The program was revamped in 2010–11, information about the program's current status is available at Belisa Gonzalez's Ithaca College faculty page.

 

General Information

The Cornell Urban Mentorship Initiative (CUMI) offers college students an opportunity to mentor a middle-school student from a public school in an at-risk neighborhood of New York City, while collaborating with other mentors in a biweekly service-learning seminar. Initially started as a Cornell program, from 2010 CUMI has been opened to Ithaca College (IC) students as well.

Highlights
  • Any Cornell or IC undergraduate student may apply
  • Participants collaborate in a biweekly seminar
  • The initiative works with a number of Cornell and Brooklyn-based partnerships
  • Students go through a rigorous mentorship training process
  • Mentors correspond with mentees in online forums
  • The initiative combines an array of diverse members
  • Field trips take place over night in Ithaca and Brooklyn
  • A transition ceremony marks the turnover from one year to the next

Eligibility Requirements
Undergraduate students from any department, college, or program, who have a strong interest in social-justice issues affecting the poorest members of the New York City community, are encouraged to apply.

Seminar
The purpose of the service-learning seminar, CRP 3301 Urban Mentorship Initiative, is to support students in the process of integrating academic inquiry into the mentorship experience. The class is directed by Belisa Gonzalez, who specializes in race, ethnicity, and social inequality in the Department of Sociology at Ithaca College. Students will complete readings and journal entries, and engage in class discussions with one of the most diverse assemblies of students in the Cornell community.   
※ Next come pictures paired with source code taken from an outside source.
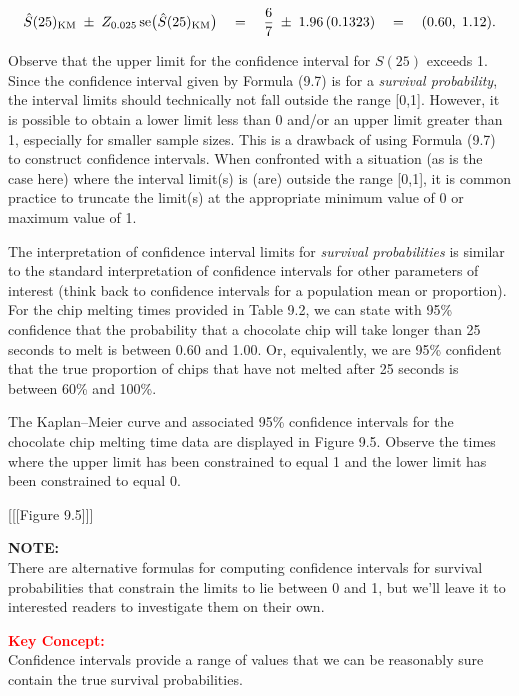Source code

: \documentclass[
]{report}
\begin{document}
\begin{align}
\hat S(25)_{\mathrm{KM}} \;\pm\; Z_{0.025}\,\mathrm{se}\bigl(\hat S(25)_{\mathrm{KM}}\bigr)
\quad=\quad
\frac{6}{7}\;\pm\;1.96\,(0.1323)
\quad=\quad
(0.60,\;1.12).
\notag
\end{align}

Observe that the upper limit for the confidence interval for \(S(25)\) exceeds 1. Since the confidence interval given by Formula (9.7) is for a \emph{survival probability}, the interval limits should technically not fall outside the range {[}0,1{]}. However, it is possible to obtain a lower limit less than 0 and/or an upper limit greater than 1, especially for smaller sample sizes. This is a drawback of using Formula (9.7) to construct confidence intervals. When confronted with a situation (as is the case here) where the interval limit(s) is (are) outside the range {[}0,1{]}, it is common practice to truncate the limit(s) at the appropriate minimum value of 0 or maximum value of 1.

The interpretation of confidence interval limits for \emph{survival probabilities} is similar to the standard interpretation of confidence intervals for other parameters of interest (think back to confidence intervals for a population mean or proportion). For the chip melting times provided in Table 9.2, we can state with 95\% confidence that the probability that a chocolate chip will take longer than 25 seconds to melt is between 0.60 and 1.00. Or, equivalently, we are 95\% confident that the true proportion of chips that have not melted after 25 seconds is between 60\% and 100\%.

The Kaplan--Meier curve and associated 95\% confidence intervals for the chocolate chip melting time data are displayed in Figure 9.5. Observe the times where the upper limit has been constrained to equal 1 and the lower limit has been constrained to equal 0.

{[}{[}{[}Figure 9.5{]}{]}{]}

\large

\textbf{NOTE:}\\
There are alternative formulas for computing confidence intervals for survival probabilities that constrain the limits to lie between 0 and 1, but we'll leave it to interested readers to investigate them on their own.\\
\normalsize

\large

\textbf{\textcolor{red}{Key Concept:}}\\
\color{red}
Confidence intervals provide a range of values that we can be reasonably sure contain the true survival probabilities.\\
\color{black}
\normalsize
\end{document}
An Integrative Approach to Change
The initiative fosters relationships between Cornell and IC students, faculty, and programs and New York City students, teachers, parents, and administrators. The initiative combines the mentor-mentee relationships with a New York City parent-teacher association, Ithaca-based teachers' workshops for New York City teachers, and the New York City public-school administration umbrella. Current partnerships include the Urban Environment (UE) School, the Cornell Sustainability Hub, and the Knight Writing Institute.

The Mentor-Mentee Relationship
Cornell and IC students go through a rigorous training process before they are matched with a single middle-school student from  UE in Bedford-Stuyvesant, Brooklyn. Using an online tools, pairs interact regularly in a conversational manner. Additionally, mentor-mentee partners spend time together on field trips to Brooklyn and Ithaca.
"I'll be taking with me a new respect for the communities we say we're here to serve. They have strengths and riches — even in their poverty — that I had never realized or appreciated well enough." CUMI Participant
Diversity
The Cornell mentors, in addition to the UE mentees, create a highly diverse group in terms of class years, interests, activities, memberships, social backgrounds, and socioeconomic status. In 2008–09, initiative participants were characterized by a 3:7 male-to-female ratio and ethnic diversity, and came from the following colleges around campus: Arts and Sciences; Agriculture and Life Sciences; Industrial and Labor Relations; Architecture, Art, and Planning; Engineering; Human Ecology; and the Hotel School.  

Field Trips and Host Weekends
In-person interaction between mentorship partners is an essential part of the initiative. On overnight trips, UE students visit Ithaca to experience college life, and Cornell and IC students visit UE to experience the culture of the New York City public school. These visits improve students' awareness, understanding, and excitement, and help students get to know their partners.  

Final Presentation and Transition Reception
The CUMI program includes a final event such as a reception or presentation.